Nestor Ivanovitch Makhno était né dans le gouvernement de Tauride en 1889, dans une famille de paysans. Berger, ouvrier agricole, il s’instruisit au jour le jour et vers l’âge de dix-sept ans, initié aux idées anarchistes, il trouva sa voie. C’était en 1905, au moment où une première vague révolutionnaire déferlait sur la Russie, et où les châteaux s’allumaient dans les campagnes. Mais la répression ne devait pas tarder et pendant la période de réaction qui suivit les événements de 1905, Makhno, arrêté pour actes de terrorisme, fut condamné au bagne.
La révolution de février 1917 le libère, il revient dans son Ukraine, natale et préside de Soviet de Gouliaï-Polié.

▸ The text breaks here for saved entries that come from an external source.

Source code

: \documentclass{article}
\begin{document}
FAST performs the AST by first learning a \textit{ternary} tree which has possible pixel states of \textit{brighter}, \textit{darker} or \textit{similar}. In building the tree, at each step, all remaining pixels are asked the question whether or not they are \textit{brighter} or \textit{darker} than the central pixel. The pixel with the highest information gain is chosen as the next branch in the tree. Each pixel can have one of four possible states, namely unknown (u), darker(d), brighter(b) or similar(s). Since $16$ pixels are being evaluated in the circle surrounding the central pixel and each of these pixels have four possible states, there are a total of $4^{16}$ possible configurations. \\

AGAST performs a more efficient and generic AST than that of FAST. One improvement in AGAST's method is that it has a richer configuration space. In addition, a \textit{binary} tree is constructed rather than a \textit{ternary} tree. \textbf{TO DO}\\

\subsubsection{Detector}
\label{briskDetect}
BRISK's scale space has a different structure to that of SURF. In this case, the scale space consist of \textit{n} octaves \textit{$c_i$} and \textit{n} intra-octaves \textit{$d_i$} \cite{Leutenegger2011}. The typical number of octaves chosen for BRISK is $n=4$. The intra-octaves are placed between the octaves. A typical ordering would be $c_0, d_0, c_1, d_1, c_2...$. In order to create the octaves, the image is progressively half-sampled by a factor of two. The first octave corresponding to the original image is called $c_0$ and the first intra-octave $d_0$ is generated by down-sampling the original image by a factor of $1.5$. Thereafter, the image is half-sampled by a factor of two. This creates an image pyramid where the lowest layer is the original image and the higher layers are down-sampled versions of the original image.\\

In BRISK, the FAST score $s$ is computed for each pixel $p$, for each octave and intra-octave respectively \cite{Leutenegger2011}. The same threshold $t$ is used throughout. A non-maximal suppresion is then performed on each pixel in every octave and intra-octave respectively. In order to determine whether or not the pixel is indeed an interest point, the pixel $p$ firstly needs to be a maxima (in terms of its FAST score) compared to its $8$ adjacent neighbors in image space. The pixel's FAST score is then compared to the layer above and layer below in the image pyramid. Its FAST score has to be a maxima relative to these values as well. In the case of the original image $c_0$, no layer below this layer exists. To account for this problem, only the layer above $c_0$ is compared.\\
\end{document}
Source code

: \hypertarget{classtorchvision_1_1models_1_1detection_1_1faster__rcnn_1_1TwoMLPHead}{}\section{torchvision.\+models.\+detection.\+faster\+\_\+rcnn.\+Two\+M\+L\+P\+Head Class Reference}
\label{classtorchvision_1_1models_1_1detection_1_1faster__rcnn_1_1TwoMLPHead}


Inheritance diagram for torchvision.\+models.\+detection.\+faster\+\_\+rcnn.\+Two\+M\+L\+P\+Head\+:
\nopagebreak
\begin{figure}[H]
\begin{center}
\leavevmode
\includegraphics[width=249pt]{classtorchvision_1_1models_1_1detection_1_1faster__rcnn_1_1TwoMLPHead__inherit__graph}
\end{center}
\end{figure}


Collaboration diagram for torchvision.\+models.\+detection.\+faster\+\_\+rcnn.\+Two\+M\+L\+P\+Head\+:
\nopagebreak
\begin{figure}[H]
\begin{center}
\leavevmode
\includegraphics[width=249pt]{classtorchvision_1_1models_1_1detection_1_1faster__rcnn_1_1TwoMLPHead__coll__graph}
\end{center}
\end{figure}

Il travaille comme paysan dans une « commune » agricole. Mais en 1918, l’invasion de l’Ukraine par les Allemands lui fait prendre les armes. A la tête de quelques centaines de volontaires, il se joint aux forces bolchevistes qui résistent à l’envahisseur. Les divisions allemandes culbutent facilement ces bandes mal armées et installent à Kiev leur homme lige, l’hetman Skoropadski: Makhno organise contre les Allemands, les Blancs, les propriétaires fonciers, ses bandes de partisans et- précise sa tactique. Cachés dans les bois, soutenus et ravitaillés par la population paysanne, insaisissables, ils tombent brusquement sur les détachements allemands de réquisition, font sauter les lignés de chemin de fer et les ponts, attaquent les convois, puis -rentrent sous terre ou, cachant leurs armes, se transforment en paisibles agriculteurs, prêts à répondre au premier appel du petit père « Batko ». Ces troupes se déplacent rapidement sur les « tatchanki », télégues paysannes, armées de mitrailleuses que Makhno rendra si populaires en Russie et dont on voit sur la place Rouge, aux revues du l » mai et du 7 novembre, des répliques stylisées.
Son programme politique ? Anarchiste, il veut donner aux paysans la terre, aux ouvriers les fabriques en toute propriété et leur conseille de s’organiser en fédération de libres communes. C’est-à-dire qu’il voit ses ennemis dans les généraux blancs, qui veulent le retour des « pomiechtohki», les Denikine, les Wrangel, il n’a que haine pour les Petlioura et les Skoropotski, soutenus par les Allemands. Mais il n’aime guère les bolcheviks de Moscou, les communistes dont le programme agraire prévoit la collectivisation des terres et qui rejettent la formule « l’usine aux ouvriers ». Il est à la fois contre les Blancs et contre les Rouges. Par suite, on le qualifiera de « vert (paysan) bien qu’en réalité il porte le drapeau noir de l’anarchie.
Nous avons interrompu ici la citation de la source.